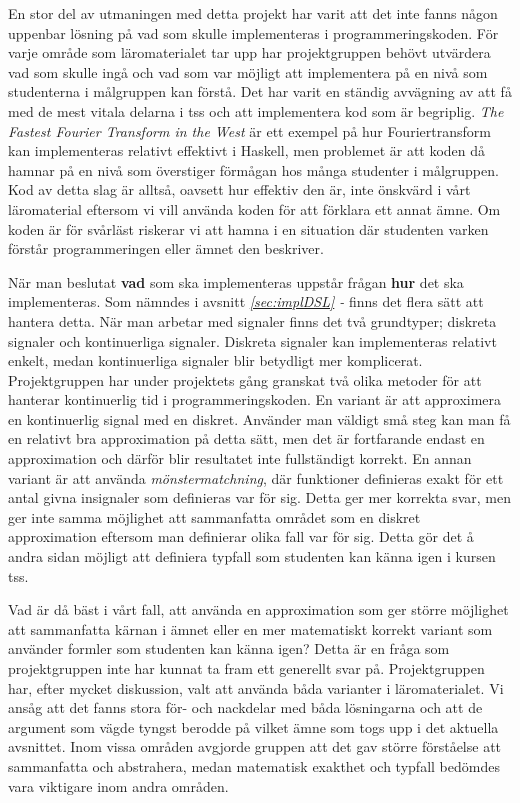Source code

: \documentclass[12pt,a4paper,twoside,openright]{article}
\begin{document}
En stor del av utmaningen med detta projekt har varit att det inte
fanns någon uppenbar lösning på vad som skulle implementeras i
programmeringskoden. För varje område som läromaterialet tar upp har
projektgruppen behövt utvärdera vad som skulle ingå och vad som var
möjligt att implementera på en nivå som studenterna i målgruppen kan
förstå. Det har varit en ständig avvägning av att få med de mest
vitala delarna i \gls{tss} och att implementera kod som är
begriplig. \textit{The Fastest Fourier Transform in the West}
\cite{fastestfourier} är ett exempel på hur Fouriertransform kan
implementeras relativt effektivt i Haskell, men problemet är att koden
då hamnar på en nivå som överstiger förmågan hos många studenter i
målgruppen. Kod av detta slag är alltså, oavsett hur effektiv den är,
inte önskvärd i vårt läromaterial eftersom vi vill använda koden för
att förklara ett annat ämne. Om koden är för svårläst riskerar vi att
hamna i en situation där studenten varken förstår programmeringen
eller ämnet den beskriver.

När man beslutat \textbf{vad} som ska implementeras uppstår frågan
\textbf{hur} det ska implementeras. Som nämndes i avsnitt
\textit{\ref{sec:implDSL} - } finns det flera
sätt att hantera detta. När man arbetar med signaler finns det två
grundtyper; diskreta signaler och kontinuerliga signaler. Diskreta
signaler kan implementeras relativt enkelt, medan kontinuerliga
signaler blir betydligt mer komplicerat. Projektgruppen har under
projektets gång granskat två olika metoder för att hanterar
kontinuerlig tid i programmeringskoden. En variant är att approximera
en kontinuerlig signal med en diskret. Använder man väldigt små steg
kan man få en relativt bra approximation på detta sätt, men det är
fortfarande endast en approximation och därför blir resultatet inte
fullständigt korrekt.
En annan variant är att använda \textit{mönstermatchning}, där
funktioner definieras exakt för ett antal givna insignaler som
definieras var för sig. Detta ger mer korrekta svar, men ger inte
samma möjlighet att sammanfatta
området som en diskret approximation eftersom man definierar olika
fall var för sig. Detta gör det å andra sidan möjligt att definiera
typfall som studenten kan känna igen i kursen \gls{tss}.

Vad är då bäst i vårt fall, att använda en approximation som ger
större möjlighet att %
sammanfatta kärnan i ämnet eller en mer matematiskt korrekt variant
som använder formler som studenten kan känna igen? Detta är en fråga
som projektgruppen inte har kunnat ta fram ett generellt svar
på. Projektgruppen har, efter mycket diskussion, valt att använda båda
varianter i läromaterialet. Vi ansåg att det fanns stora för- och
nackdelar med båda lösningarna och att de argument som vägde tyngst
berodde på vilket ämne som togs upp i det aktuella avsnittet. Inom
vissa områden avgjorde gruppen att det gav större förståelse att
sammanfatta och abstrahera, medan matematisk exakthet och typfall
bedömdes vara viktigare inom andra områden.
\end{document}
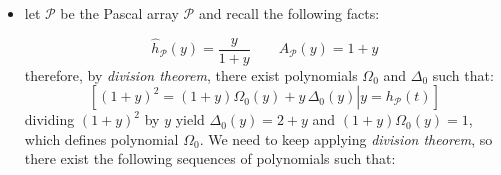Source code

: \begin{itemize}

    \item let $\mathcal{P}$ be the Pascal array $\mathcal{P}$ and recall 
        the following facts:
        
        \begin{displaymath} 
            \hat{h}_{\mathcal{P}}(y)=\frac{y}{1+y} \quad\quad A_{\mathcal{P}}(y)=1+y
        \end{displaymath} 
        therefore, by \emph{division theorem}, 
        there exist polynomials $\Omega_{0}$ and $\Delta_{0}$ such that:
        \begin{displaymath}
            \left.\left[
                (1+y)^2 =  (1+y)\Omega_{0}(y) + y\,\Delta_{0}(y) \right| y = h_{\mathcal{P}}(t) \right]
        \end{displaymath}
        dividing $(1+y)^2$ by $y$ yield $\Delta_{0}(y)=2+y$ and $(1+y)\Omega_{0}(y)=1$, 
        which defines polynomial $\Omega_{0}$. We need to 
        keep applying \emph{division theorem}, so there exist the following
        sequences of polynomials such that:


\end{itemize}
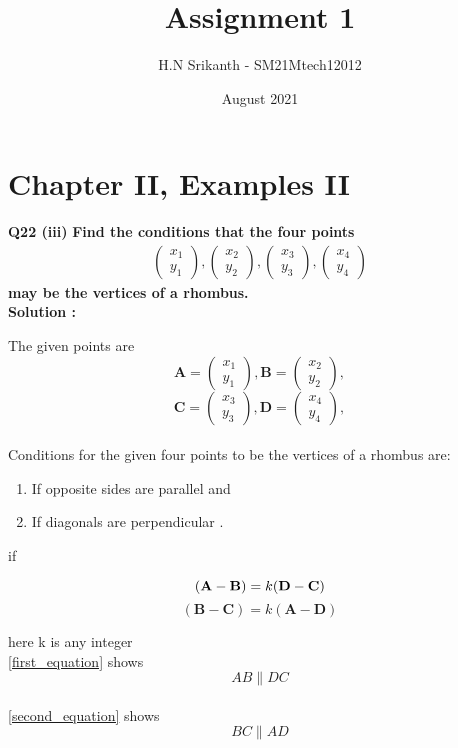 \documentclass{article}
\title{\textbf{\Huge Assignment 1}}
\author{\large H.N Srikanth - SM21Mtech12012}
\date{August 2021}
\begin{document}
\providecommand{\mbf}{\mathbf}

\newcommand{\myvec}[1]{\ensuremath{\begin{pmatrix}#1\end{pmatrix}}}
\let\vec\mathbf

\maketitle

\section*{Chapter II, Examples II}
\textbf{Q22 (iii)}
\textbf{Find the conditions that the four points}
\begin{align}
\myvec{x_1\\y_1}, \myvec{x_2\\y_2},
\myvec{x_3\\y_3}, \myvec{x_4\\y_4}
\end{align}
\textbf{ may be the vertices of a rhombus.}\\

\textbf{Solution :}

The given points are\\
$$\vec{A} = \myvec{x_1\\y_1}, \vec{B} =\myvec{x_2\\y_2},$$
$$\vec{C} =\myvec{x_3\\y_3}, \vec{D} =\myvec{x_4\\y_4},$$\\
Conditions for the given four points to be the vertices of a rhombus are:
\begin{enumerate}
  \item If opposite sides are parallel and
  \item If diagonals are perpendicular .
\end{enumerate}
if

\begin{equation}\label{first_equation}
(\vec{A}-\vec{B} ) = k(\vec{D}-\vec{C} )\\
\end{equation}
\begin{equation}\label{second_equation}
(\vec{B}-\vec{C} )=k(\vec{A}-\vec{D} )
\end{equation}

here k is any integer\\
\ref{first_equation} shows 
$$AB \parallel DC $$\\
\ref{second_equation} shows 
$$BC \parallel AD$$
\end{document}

□ □ □

### Problem requirements
Above are the records; from them, give again exactly the lines from the one containing "inte önskvärd i" through the one containing "större möjlighet att %", both included.

### Your response
inte önskvärd i vårt läromaterial eftersom vi vill använda koden för
att förklara ett annat ämne. Om koden är för svårläst riskerar vi att
hamna i en situation där studenten varken förstår programmeringen
eller ämnet den beskriver.

När man beslutat \textbf{vad} som ska implementeras uppstår frågan
\textbf{hur} det ska implementeras. Som nämndes i avsnitt
\textit{\ref{sec:implDSL} - } finns det flera
sätt att hantera detta. När man arbetar med signaler finns det två
grundtyper; diskreta signaler och kontinuerliga signaler. Diskreta
signaler kan implementeras relativt enkelt, medan kontinuerliga
signaler blir betydligt mer komplicerat. Projektgruppen har under
projektets gång granskat två olika metoder för att hanterar
kontinuerlig tid i programmeringskoden. En variant är att approximera
en kontinuerlig signal med en diskret. Använder man väldigt små steg
kan man få en relativt bra approximation på detta sätt, men det är
fortfarande endast en approximation och därför blir resultatet inte
fullständigt korrekt.
En annan variant är att använda \textit{mönstermatchning}, där
funktioner definieras exakt för ett antal givna insignaler som
definieras var för sig. Detta ger mer korrekta svar, men ger inte
samma möjlighet att sammanfatta
området som en diskret approximation eftersom man definierar olika
fall var för sig. Detta gör det å andra sidan möjligt att definiera
typfall som studenten kan känna igen i kursen \gls{tss}.

Vad är då bäst i vårt fall, att använda en approximation som ger
större möjlighet att %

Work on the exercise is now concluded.